A Derry man said: "The republican people hold Provisional Sinn Féin responsible. When they come round at election time, chase them from your door. We picketed the offices of John Hume and Gerry Fitt in the '70s. Let's do the same to Sinn Féin."


Voting the wrongs ones in


A woman said: "We campaigned for one person, one vote. Then, we voted the wrong ones in." Somebody suggested picketing Stormont. Such was the fury from the floor that Tony Catney intervened to say Sinn Féin was only one of several parties open to criticism. "But they're the f***ing worst!" somebody shouted.


Duffy's brother Paul said Colin was an innocent man who had experienced constant police harassment and was being framed for something he didn't do. Duffy, who had gone on hunger-strike, had already lost over a stone in weight and concerns were expressed about his health. He looked emaciated when he appeared in court last Friday.


Ex-Sinn Féin Assembly member and human rights spokesman Pat McNamee said: "For 40 years, even at the height of the conflict, the police weren't allowed to detain people for more than seven days. I experienced that period myself. Now, they try to hold people 28 days. How can they sell this six-county state as a normal democracy? How can Colin Duffy, demonised in the media, have a fair trial?"


There were complaints that lawyers generally, human rights organisations, and the clergy remained silent about ongoing human rights abuses directed against 'dissidents'.

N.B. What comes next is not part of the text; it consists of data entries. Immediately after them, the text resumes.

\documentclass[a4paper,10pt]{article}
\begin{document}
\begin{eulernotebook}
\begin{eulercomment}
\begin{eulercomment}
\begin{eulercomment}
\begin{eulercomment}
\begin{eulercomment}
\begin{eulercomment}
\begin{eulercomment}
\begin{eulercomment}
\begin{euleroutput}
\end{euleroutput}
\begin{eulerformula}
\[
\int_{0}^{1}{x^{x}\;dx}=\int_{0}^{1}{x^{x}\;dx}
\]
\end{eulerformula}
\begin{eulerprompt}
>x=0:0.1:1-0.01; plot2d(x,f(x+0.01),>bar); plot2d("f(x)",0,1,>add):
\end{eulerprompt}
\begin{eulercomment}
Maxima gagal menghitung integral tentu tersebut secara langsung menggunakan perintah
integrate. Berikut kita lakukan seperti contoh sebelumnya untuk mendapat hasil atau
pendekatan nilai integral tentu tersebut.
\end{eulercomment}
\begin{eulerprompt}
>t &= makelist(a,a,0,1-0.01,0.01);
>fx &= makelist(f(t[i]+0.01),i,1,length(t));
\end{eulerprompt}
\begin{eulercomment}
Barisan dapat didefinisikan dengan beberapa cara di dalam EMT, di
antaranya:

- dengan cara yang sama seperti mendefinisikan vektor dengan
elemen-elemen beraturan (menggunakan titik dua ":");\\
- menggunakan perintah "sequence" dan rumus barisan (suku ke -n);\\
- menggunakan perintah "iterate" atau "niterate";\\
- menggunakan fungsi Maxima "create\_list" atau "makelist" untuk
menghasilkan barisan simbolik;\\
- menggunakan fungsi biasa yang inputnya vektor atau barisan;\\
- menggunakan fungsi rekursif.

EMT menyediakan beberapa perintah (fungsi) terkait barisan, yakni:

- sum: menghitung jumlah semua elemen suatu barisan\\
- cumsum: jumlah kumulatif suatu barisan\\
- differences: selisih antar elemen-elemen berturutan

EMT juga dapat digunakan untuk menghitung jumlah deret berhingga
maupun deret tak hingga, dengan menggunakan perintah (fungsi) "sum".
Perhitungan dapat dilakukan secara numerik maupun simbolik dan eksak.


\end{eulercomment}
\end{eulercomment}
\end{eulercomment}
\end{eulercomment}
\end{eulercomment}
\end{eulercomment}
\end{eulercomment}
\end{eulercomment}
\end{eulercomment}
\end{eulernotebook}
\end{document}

Mike Ritchie of the Committee on the Administration of Justice said 28-day detention was "wrong" and there were "some very troubling elements" to recent arrests. However, "improvements" had been made including video and audio recording of police interviews and suspects securing access to solicitors during all interviews.


Former Sinn Féin activist and Garvaghy Road Residents' Coalition leader Breandan MacCionnaith said:


"British policing in Ireland cannot be reformed." Forty years after civil rights marchers demanded an end to the Special Powers Act, even more repressive legislation existed, he said:


"Those (Sinn Féin) who said they'd put manners on the PSNI must admit they've failed."